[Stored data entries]
____
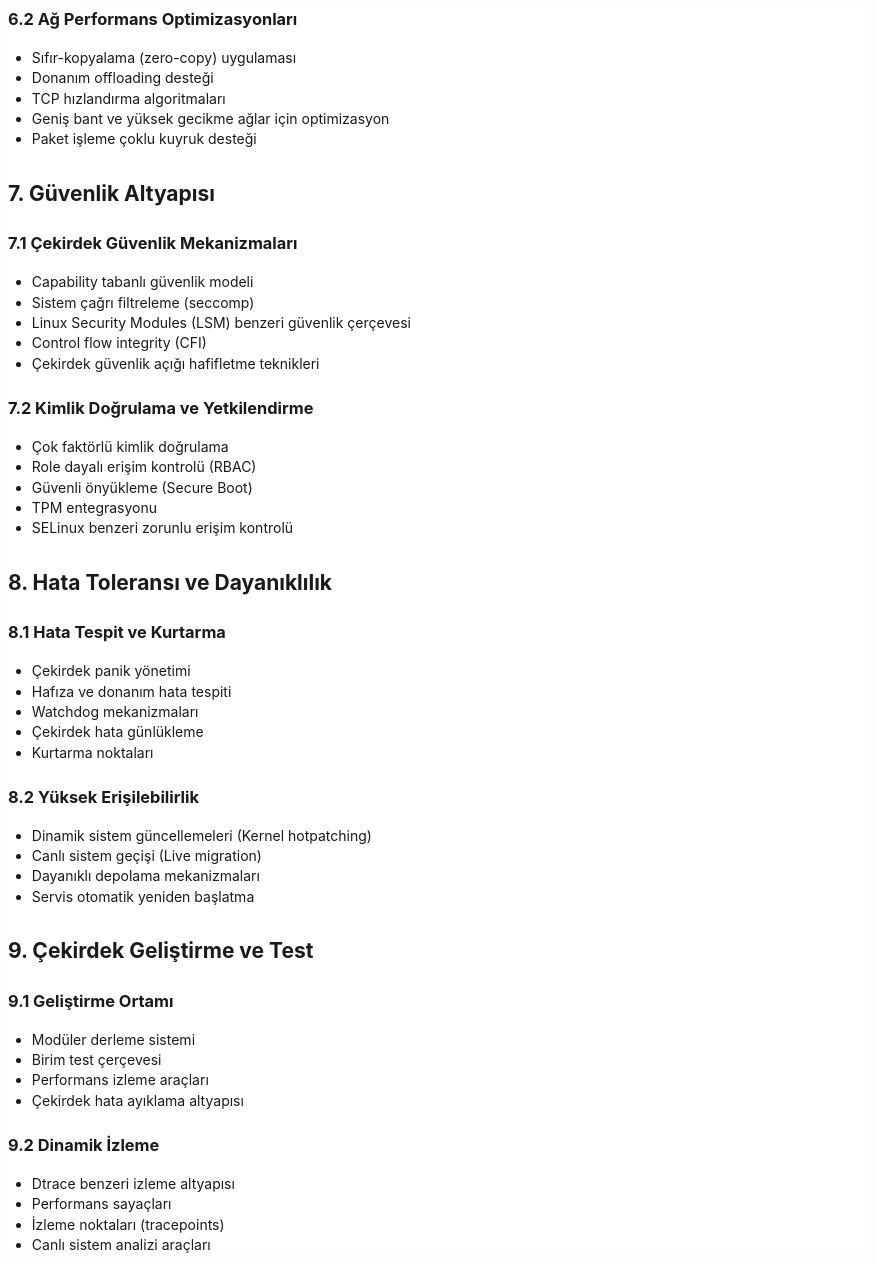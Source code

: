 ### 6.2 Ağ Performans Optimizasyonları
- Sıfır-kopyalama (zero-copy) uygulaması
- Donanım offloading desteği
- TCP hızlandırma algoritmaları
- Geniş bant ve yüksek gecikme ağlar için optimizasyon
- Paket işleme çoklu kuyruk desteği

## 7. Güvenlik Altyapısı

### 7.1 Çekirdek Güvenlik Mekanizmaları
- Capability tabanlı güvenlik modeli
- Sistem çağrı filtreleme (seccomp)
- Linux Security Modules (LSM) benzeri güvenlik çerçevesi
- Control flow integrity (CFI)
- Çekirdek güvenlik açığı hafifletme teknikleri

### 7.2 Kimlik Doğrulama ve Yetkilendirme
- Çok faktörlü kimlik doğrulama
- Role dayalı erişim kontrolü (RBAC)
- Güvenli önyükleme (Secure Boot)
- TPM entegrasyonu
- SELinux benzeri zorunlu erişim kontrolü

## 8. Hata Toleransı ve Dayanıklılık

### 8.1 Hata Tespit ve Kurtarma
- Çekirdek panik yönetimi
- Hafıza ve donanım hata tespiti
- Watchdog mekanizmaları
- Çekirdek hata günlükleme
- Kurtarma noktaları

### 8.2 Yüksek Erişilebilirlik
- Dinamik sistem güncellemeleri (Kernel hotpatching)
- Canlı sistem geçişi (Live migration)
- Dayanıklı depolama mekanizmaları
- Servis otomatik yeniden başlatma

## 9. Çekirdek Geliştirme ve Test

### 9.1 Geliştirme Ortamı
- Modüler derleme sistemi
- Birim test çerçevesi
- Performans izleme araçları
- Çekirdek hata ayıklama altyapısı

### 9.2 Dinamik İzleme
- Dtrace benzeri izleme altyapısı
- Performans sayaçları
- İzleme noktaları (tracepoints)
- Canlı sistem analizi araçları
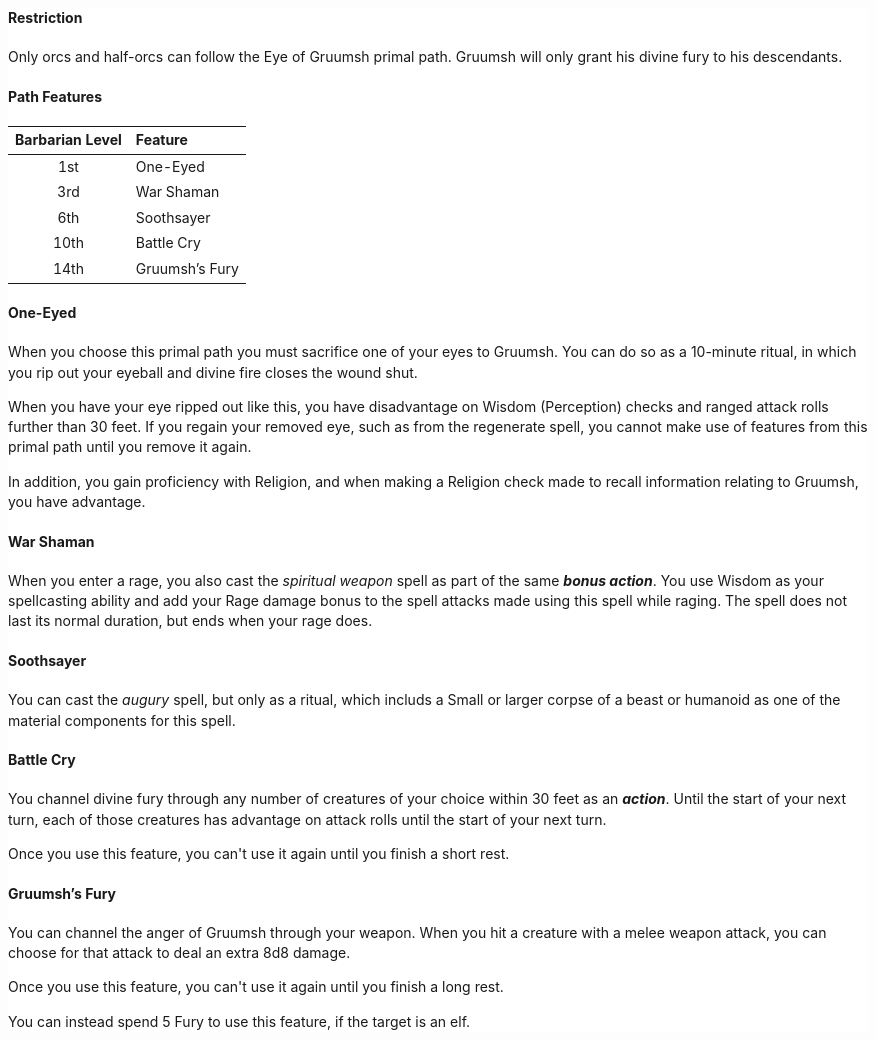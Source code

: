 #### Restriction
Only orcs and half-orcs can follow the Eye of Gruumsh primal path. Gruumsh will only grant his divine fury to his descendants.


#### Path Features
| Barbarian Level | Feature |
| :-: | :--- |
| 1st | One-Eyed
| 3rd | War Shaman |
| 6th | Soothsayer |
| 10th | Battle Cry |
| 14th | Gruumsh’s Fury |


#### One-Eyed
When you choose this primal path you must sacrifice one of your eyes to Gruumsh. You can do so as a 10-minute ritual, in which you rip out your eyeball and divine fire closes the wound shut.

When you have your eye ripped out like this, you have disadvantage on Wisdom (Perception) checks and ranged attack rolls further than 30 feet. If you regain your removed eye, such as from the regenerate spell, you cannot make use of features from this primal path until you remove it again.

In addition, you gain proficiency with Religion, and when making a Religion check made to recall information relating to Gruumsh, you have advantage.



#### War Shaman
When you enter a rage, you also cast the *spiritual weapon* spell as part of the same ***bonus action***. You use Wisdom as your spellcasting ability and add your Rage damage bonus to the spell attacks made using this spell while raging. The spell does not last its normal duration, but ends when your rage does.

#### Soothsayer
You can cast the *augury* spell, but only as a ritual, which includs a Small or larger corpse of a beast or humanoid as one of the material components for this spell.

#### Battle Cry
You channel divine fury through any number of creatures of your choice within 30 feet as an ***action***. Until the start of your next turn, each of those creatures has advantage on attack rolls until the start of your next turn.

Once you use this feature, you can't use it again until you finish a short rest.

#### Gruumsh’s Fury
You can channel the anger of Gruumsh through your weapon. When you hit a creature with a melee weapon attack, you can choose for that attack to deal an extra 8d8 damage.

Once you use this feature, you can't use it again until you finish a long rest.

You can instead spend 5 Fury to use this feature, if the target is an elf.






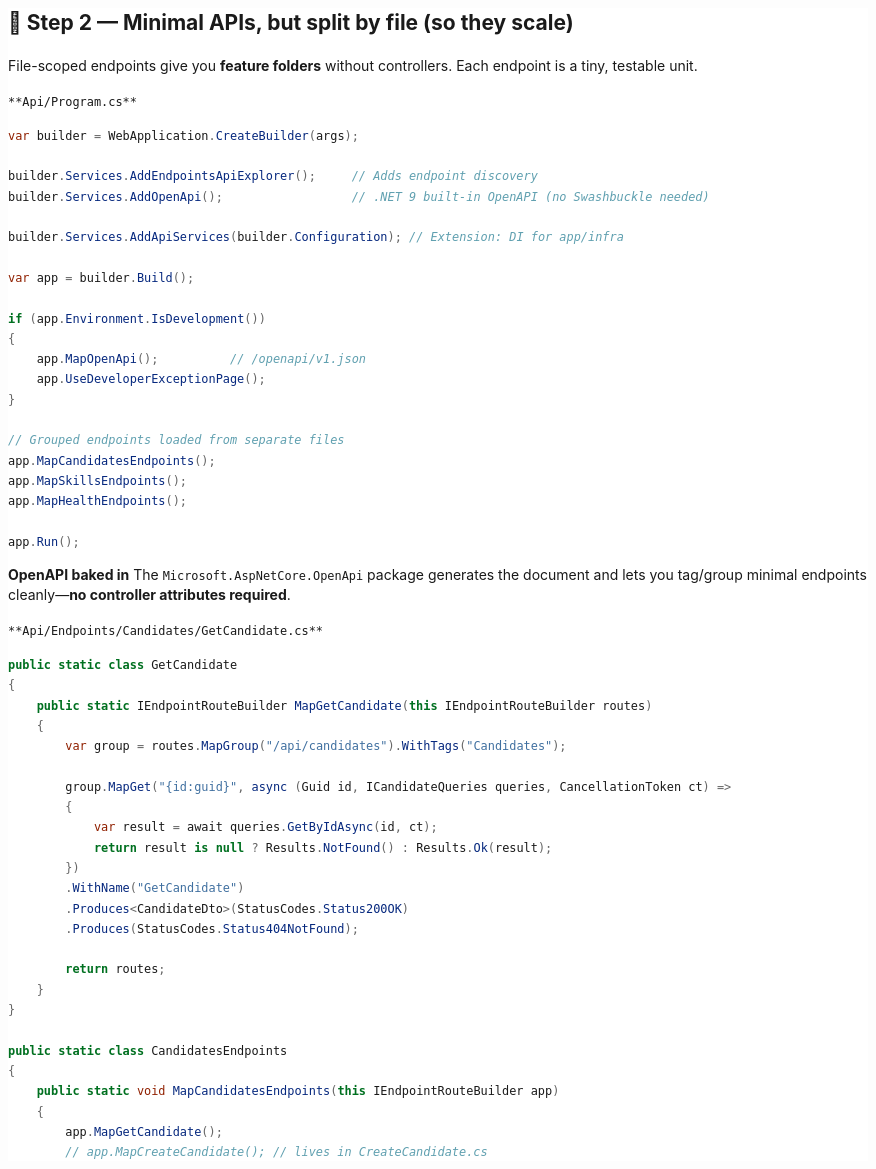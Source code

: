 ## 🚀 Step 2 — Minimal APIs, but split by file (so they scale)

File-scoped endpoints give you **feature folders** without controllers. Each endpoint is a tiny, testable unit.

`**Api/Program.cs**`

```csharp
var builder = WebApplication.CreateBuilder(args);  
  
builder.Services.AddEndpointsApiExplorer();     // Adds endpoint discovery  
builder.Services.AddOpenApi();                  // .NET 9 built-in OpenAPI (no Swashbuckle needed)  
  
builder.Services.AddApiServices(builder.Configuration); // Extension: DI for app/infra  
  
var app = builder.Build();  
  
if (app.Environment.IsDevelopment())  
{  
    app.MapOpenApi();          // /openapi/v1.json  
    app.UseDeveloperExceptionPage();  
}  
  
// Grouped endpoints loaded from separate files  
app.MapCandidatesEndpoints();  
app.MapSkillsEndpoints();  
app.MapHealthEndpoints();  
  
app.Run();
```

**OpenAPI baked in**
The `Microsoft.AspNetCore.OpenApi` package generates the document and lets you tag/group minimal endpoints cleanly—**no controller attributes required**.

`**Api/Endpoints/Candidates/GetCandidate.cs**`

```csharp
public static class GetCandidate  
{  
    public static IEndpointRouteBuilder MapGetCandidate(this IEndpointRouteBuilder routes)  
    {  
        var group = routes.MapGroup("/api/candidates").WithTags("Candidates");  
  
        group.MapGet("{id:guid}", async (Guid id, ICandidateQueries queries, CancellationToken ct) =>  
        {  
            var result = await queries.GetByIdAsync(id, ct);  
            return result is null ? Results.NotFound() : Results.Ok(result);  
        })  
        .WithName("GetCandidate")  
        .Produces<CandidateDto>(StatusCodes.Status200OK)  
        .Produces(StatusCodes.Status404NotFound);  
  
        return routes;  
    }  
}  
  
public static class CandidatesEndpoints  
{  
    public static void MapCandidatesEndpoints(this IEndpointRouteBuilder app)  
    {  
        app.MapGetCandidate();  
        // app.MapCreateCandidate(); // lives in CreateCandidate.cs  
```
____
WHAT IS NEEDED >>
All that belongs in your answer is the stretch of entries above from the line with "- Geniş bant" through the line with "- Role dayalı erişim kontrolü (RBAC)", printed exactly.

TASK RESPONSE >>
- Geniş bant ve yüksek gecikme ağlar için optimizasyon
- Paket işleme çoklu kuyruk desteği

## 7. Güvenlik Altyapısı

### 7.1 Çekirdek Güvenlik Mekanizmaları
- Capability tabanlı güvenlik modeli
- Sistem çağrı filtreleme (seccomp)
- Linux Security Modules (LSM) benzeri güvenlik çerçevesi
- Control flow integrity (CFI)
- Çekirdek güvenlik açığı hafifletme teknikleri

### 7.2 Kimlik Doğrulama ve Yetkilendirme
- Çok faktörlü kimlik doğrulama
- Role dayalı erişim kontrolü (RBAC)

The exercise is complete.